Richard Wagners Opern sind geprägt von herausragenden Frauenfiguren: Isabella, Irene, Senta, Elisabeth und Venus, Elsa und Ortrud, Isolde, Fricka, Brünnhilde, Kundry. Sie sind zwar gegenüber den männlichen Akteuren in der Minderzahl, gleichzeitig aber für den Gang der Handlung unverzichtbar, insbesondere als Ziel des heldischen Sehnens, als Partnerin, selten auch als Widerpart, bis hin zu Falschheit und Intrigen.

Als Kind des 19. Jahrhunderts lebte auch Wagner prinzipiell in der traditionellen Vorstellung eines Antagonismus von Weiblichkeit und Männlichkeit. Seine Ausführungen zur angeblichen Charakteristik »des Weibes« liest man heute je nach Standpunkt und Befindlichkeit leicht amüsiert oder mit Befremden. Nichts anderes gilt für die These, »gute« Frauen seien zur Liebe (und nichts anderem) geboren, oder für die Verbindung der Ausdrucksformen Musik bzw. Harmonie mit Weiblichkeit (das »gebärende Element«) und Drama bzw. Dichtkunst mit Männlichkeit (so in der Schrift »Oper und Drama«). Auch das Streben der männlichen Hauptpersonen nach Erlösung durch Liebe, ein Kontinuum seiner Werke, mag auf uns antiquiert, bestenfalls rührend wirken.

Andererseits hat Wagner die Auffassungen seiner Zeit auch radikal überwunden, indem er durchaus starke Frauenrollen schuf und ihnen nicht selten schwache Männer gegenüberstellte – man denke etwa an Erik und Gunther, mit Einschränkung Tristan, letztlich auch Wotan. Auch die vollzogene Geschwisterliebe zwischen Sieglinde und Siegmund stellte einen sehr mutigen Tabubruch dar.

Jedenfalls ist zu konstatieren, dass »das Weibliche« als Topos Wagner permanent sowohl in seinen Opern, als auch in seinen theoretischen Schriften beschäftigt hat. Noch die letzte Schrift, über deren Anfertigung Wagner 1883 in Venedig verstarb, trug den Titel »Über das Weibliche im Menschlichen«. Dass Frauen, vor allem seine erste Ehefrau Minna, sodann die große unerfüllte Liebe Mathilde Wesendonck und schließlich Cosima, auch für Wagners künstlerisches Schaffen enorme Bedeutung hatten, ist anerkannt.

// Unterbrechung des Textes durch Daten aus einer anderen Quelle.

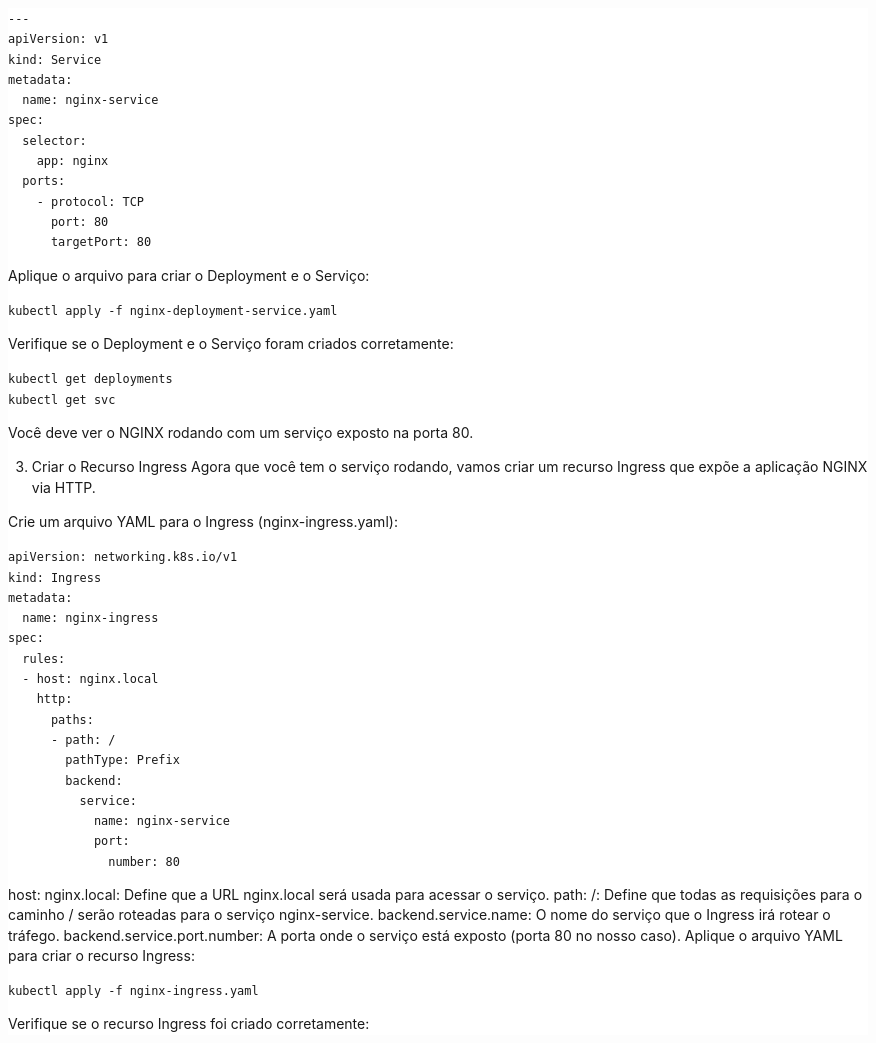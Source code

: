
 ```
---
apiVersion: v1
kind: Service
metadata:
  name: nginx-service
spec:
  selector:
    app: nginx
  ports:
    - protocol: TCP
      port: 80
      targetPort: 80
```
Aplique o arquivo para criar o Deployment e o Serviço:
```
kubectl apply -f nginx-deployment-service.yaml
```
Verifique se o Deployment e o Serviço foram criados corretamente:

```
kubectl get deployments
kubectl get svc
```
Você deve ver o NGINX rodando com um serviço exposto na porta 80.

3. Criar o Recurso Ingress
Agora que você tem o serviço rodando, vamos criar um recurso Ingress que expõe a aplicação NGINX via HTTP.

Crie um arquivo YAML para o Ingress (nginx-ingress.yaml):
```
apiVersion: networking.k8s.io/v1
kind: Ingress
metadata:
  name: nginx-ingress
spec:
  rules:
  - host: nginx.local
    http:
      paths:
      - path: /
        pathType: Prefix
        backend:
          service:
            name: nginx-service
            port:
              number: 80
```
host: nginx.local: Define que a URL nginx.local será usada para acessar o serviço.
path: /: Define que todas as requisições para o caminho / serão roteadas para o serviço nginx-service.
backend.service.name: O nome do serviço que o Ingress irá rotear o tráfego.
backend.service.port.number: A porta onde o serviço está exposto (porta 80 no nosso caso).
Aplique o arquivo YAML para criar o recurso Ingress:
```
kubectl apply -f nginx-ingress.yaml
```
Verifique se o recurso Ingress foi criado corretamente:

Der vorliegende Band 4 der Frankfurter Wagner-Kontexte behandelt unter dem Titel »Richard Wagner und ›das Weibliche‹« vor allem die Anfänge und Ursprünge der Entwicklung Wagners bis etwa 1850. Ausgehend von der Betrachtung philosophischer und ideologischer Vorbilder und dem zielgerichteten Überblick über Wagners eigene Aussagen sowie Ereignisse in seiner Biographie analysiert und diskutiert Autor Paul Simon Kranz die frühen Opern – noch nicht Musikdramen – von der fragmentarischen »Die Hochzeit« (1832) bis zum »Lohengrin«.

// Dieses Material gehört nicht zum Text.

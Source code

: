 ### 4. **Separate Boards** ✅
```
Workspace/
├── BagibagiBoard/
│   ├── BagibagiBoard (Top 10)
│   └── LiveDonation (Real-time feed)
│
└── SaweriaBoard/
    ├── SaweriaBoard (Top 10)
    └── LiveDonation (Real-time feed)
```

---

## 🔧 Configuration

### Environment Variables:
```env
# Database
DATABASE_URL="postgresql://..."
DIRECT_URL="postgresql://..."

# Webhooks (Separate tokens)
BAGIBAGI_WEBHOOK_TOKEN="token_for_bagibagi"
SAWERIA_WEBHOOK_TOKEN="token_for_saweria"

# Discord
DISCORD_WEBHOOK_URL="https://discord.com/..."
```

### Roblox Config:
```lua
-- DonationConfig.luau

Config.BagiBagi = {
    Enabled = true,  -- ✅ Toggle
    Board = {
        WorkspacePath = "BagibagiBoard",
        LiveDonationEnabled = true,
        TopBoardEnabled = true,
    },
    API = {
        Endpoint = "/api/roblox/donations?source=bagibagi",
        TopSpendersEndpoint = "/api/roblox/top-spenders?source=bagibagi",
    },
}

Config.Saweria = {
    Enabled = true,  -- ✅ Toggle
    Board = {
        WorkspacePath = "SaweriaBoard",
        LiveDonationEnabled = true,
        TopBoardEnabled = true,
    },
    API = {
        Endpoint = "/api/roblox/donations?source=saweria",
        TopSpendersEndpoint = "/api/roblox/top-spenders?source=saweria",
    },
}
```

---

Simon Kranz wurde 1995 in Gießen geboren. Er studierte u.a. Schulmusik für das Lehramt an Gymnasien an der Hochschule für Musik und Darstellende Kunst Frankfurt am Main. Derzeit strebt er den Bachelor of Music (Hauptfach Gesang) am Dr. Hoch’s Konservatorium Frankfurt am Main an. Das Buch beruht auf der Abschlussarbeit des Autors für das Erste Staatsexamen. Zum Thema inspiriert wurde Herr Kranz nach eigener Aussage durch Karikaturen und Anekdoten über Wagner sowie durch die aktuelle Geschlechterdebatte. Für die Veröffentlichung hat er seine Arbeit nochmals überarbeitet und ergänzt.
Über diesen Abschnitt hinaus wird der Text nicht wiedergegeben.